A little New Year Trivia…..
Baby New Year Tradition
Tradition of using a baby to signify the New Year was started by ancient Greeks around 600 B.C. They would carry a baby around in a basket to honor Dionysus, the God of Fertility and symbolize his annual rebirth.
Burning "Mr. Old Year"
In Colombia, Cuba and Puerto Rico families stuff a life-size male doll with things that have bad memories or sadness associated with them, and then they dress it up in old clothes from each family member. At the stroke of midnight, this ‘Mr. Old Year’ is set on fire.
Eating 12 Grapes
In Spain people eat 12 grapes as the clock strikes midnight (one each time the clock chimes) on New Year’s Eve. This peculiar ritual originated in the twentieth century when freak weather conditions resulted in an unseasonable bumper harvest of grapes. Not able to decide what to do about so many grapes at Christmas time, the King of Spain and the grape growers came up with the idea of the New Year ritual.
Late on the evening of December 3 1, people of Japan would eat a bowl of buckwheat noodles called "toshikoshi soba" ("year-crossing noodles") and listen for the sound of the Buddhist temple bells, which were rung 108 times at midnight. The sound of these bells is said to purify the listeners of the 108 sins or evil passions that plague every human being.
In Brazil most people wear white clothes on New Year’s Eve to bring good luck and peace for the year that will follow.
Gifts in Shoes
In Greece children leave their shoes by the fireside on New Year’s Day (also the Festival of Saint Basil in Greece) with the hope that Saint Basil, who was famous for his kindness, will come and fill their shoes with gifts.
Carry a Suitcase
In Venezuela, Argentina, Bolivia, and Mexico, those with hopes of traveling in the New Year carry a suitcase around the house at midnight. Some even carry it around the block to ensure traveling at greater distances.

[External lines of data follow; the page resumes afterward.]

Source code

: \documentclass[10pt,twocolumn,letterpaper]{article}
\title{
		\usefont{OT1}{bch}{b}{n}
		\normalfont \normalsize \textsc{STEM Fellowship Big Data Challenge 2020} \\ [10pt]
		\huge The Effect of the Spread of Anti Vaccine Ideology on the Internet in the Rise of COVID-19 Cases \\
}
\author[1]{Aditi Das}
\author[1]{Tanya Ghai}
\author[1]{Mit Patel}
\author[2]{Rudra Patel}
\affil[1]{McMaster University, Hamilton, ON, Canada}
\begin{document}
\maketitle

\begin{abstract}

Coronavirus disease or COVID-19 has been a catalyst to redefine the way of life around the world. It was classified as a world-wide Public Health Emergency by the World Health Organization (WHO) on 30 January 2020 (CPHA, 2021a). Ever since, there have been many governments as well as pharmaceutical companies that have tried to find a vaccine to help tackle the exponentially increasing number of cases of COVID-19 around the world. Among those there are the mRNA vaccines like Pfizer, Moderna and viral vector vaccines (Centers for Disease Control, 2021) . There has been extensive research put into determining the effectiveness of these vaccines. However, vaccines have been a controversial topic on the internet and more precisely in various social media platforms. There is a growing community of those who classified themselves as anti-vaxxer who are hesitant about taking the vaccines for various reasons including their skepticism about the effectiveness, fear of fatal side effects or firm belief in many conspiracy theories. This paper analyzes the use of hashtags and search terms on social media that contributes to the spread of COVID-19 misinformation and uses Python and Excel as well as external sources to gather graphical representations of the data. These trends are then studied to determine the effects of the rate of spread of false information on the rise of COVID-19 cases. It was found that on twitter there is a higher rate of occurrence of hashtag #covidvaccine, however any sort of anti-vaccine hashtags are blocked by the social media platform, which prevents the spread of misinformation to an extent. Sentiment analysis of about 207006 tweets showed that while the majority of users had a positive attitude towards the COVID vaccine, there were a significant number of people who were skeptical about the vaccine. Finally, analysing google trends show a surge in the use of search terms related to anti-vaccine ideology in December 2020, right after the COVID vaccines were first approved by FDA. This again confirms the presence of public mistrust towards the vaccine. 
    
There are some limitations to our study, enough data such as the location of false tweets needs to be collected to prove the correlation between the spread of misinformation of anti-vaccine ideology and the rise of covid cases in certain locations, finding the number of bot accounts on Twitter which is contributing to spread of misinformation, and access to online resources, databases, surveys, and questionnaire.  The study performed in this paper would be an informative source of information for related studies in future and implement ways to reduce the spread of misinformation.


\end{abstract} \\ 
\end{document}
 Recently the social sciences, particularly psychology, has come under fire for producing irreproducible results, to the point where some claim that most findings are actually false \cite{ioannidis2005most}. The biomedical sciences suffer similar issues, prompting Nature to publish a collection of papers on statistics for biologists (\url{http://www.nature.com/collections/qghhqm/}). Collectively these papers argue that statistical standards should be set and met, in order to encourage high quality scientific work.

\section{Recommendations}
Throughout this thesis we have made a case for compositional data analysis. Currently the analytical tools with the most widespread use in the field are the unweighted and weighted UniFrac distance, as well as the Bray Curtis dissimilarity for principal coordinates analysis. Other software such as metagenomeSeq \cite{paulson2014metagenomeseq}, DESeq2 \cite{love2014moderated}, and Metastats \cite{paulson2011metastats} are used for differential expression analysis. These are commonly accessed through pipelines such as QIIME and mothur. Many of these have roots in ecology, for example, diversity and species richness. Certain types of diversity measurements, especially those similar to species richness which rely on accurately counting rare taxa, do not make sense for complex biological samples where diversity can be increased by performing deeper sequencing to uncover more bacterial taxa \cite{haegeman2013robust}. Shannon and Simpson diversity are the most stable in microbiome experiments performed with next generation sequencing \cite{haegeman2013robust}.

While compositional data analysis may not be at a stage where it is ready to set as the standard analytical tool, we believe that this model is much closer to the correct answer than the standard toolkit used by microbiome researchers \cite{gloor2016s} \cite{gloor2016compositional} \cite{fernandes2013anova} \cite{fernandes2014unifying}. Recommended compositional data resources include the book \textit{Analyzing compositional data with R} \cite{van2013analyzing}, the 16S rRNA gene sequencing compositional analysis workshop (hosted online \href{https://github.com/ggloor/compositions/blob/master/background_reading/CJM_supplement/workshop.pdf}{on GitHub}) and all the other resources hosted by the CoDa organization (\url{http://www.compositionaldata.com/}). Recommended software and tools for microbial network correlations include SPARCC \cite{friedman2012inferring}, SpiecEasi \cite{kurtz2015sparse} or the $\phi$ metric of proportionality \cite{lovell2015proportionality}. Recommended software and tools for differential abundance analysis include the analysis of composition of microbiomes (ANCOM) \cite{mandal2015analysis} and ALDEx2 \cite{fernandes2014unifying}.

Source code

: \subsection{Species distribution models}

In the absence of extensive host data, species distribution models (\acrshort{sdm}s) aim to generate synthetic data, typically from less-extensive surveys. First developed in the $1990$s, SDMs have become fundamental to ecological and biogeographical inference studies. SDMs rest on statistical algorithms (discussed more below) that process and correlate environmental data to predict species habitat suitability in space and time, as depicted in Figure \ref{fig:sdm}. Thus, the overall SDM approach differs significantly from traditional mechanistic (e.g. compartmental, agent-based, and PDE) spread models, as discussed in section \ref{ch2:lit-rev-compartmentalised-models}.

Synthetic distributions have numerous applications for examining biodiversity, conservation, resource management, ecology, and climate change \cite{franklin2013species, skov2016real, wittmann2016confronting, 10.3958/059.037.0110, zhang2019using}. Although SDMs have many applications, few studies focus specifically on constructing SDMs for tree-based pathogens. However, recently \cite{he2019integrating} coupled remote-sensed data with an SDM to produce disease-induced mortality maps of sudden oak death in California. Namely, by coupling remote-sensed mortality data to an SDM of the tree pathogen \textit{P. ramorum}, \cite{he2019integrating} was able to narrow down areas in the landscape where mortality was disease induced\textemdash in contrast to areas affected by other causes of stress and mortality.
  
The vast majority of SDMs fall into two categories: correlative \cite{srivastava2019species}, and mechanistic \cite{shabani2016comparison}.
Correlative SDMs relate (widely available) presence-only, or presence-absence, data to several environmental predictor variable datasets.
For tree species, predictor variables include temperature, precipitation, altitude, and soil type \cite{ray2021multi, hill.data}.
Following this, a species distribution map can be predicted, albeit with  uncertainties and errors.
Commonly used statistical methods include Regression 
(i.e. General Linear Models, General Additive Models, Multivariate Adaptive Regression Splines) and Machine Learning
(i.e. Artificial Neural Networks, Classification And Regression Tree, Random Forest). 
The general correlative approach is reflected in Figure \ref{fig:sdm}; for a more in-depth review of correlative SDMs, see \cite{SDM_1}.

The people in China believe that there are evil spirits that roam the earth. So on New Year they burn crackers to scare the evil spirits. The doors and windows of every home in china can be seen sealed with paper. This is to keep the evil demons out.
Barrels of Tar
In Scotland, the New Year is called Hogmanay. In the villages of Scotland, barrels of tar are set afire and then rolled down the streets. This ritual symbolizes that the old year is burned up and the new one is allowed to enter.
The Jewish New Year is called Rosh Hashanah. It is a holy time when Jews recall the things they have done wrong in the past, and then promise to do better in the future. Special services are held in the synagogues, children are given new clothes and New Year loaves are baked to remind people of harvest time.
Beginning of Spring
Iran’s New Year’s Day, which is in March, celebrates not only the beginning of the new year according to the solar calendar, but also bahar, "the beginning of spring."